[Saved data entries]
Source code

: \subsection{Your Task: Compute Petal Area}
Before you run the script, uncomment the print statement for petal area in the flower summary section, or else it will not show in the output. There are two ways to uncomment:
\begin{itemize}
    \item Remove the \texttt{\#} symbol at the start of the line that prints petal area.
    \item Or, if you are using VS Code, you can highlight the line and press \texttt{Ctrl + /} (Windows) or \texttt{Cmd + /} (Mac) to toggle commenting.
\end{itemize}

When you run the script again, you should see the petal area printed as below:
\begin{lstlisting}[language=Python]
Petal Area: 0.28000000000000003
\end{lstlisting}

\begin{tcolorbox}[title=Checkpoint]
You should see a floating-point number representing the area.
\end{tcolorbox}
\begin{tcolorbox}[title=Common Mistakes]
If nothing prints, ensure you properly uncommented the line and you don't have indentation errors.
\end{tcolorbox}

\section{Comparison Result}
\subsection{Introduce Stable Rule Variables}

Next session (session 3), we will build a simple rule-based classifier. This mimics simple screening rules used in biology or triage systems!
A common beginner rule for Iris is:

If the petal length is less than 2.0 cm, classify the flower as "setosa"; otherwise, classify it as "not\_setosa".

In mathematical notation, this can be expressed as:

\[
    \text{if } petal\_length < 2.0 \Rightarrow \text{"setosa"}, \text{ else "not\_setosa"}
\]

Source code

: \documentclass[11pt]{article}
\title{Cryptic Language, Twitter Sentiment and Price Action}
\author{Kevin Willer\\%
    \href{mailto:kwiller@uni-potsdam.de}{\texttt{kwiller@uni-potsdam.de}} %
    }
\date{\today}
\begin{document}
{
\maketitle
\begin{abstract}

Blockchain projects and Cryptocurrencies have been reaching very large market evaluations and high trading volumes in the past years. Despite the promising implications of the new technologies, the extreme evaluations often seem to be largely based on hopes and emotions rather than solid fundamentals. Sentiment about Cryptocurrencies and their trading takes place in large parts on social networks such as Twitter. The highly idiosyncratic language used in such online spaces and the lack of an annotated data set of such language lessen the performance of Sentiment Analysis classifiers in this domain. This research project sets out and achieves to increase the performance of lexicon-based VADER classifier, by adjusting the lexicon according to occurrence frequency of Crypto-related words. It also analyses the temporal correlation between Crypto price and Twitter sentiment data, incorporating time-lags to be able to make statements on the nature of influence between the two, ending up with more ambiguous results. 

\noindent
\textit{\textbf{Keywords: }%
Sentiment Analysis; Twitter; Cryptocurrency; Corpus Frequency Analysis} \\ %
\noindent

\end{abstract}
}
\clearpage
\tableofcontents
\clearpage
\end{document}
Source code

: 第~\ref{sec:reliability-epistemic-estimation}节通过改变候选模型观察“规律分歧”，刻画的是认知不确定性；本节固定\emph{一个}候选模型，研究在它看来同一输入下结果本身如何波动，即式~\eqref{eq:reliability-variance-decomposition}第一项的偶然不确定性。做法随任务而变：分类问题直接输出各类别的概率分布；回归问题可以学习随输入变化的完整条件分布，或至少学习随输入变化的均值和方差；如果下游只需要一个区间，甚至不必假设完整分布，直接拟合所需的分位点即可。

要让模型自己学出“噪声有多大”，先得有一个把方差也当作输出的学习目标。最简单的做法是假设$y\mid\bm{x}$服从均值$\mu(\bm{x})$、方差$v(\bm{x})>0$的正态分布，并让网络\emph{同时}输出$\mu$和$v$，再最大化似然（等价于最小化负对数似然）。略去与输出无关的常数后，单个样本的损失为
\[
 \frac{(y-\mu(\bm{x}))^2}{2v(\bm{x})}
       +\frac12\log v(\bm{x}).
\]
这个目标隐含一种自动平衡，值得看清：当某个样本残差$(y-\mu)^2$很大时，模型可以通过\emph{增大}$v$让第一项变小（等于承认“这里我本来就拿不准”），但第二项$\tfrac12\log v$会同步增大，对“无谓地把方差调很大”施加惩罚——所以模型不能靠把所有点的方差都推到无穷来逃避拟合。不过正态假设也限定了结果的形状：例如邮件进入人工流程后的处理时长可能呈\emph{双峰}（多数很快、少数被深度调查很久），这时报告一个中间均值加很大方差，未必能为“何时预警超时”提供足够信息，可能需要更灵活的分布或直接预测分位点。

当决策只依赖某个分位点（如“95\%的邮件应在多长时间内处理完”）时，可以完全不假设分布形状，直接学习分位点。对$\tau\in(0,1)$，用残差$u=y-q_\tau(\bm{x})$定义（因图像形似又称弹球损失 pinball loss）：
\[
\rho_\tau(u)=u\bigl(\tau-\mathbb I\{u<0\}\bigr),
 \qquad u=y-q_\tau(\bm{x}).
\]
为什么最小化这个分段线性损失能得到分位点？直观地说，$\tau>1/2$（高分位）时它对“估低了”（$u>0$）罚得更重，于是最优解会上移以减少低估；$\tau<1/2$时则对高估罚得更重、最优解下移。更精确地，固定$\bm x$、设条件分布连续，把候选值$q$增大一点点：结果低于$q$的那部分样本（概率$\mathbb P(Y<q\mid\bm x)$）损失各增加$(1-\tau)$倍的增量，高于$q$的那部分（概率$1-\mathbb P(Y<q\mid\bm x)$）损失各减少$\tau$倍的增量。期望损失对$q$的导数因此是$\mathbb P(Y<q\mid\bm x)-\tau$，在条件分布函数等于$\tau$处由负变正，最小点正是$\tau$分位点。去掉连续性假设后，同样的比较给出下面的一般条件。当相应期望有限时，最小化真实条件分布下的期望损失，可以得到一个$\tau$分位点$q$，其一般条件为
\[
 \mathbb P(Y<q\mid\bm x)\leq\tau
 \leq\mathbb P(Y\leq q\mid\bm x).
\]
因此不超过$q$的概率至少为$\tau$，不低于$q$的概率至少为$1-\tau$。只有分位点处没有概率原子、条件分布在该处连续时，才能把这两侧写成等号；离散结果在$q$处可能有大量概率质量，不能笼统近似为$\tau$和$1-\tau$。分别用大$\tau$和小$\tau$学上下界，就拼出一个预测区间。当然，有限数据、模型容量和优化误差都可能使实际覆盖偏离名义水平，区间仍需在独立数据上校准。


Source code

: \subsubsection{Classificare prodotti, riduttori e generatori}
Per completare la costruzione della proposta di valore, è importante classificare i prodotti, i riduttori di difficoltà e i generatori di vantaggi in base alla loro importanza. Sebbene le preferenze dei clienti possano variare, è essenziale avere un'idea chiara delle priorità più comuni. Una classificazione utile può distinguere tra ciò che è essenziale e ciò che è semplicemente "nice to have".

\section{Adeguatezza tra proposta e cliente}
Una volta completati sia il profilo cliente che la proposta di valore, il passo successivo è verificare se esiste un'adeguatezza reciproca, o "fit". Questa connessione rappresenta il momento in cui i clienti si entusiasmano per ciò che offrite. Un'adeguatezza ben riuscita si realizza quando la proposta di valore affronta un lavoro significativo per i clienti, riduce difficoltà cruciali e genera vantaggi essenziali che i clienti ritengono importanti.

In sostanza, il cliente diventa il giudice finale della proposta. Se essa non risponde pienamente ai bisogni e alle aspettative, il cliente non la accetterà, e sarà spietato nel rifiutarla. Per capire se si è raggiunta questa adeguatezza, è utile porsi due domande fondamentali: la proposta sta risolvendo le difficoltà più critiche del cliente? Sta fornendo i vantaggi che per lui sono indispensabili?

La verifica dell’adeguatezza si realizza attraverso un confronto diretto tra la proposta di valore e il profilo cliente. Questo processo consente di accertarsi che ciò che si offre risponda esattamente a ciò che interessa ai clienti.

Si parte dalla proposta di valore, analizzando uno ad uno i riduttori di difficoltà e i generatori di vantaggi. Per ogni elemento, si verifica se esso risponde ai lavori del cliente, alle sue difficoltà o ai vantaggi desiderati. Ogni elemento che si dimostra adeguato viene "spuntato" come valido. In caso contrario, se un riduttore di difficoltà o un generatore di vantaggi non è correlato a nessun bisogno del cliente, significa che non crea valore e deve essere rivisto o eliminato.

> Exercise description: What lines of the preceding data include the string "prints"? Pull them out.

> Task output:
    \item Remove the \texttt{\#} symbol at the start of the line that prints petal area.
If nothing prints, ensure you properly uncommented the line and you don't have indentation errors.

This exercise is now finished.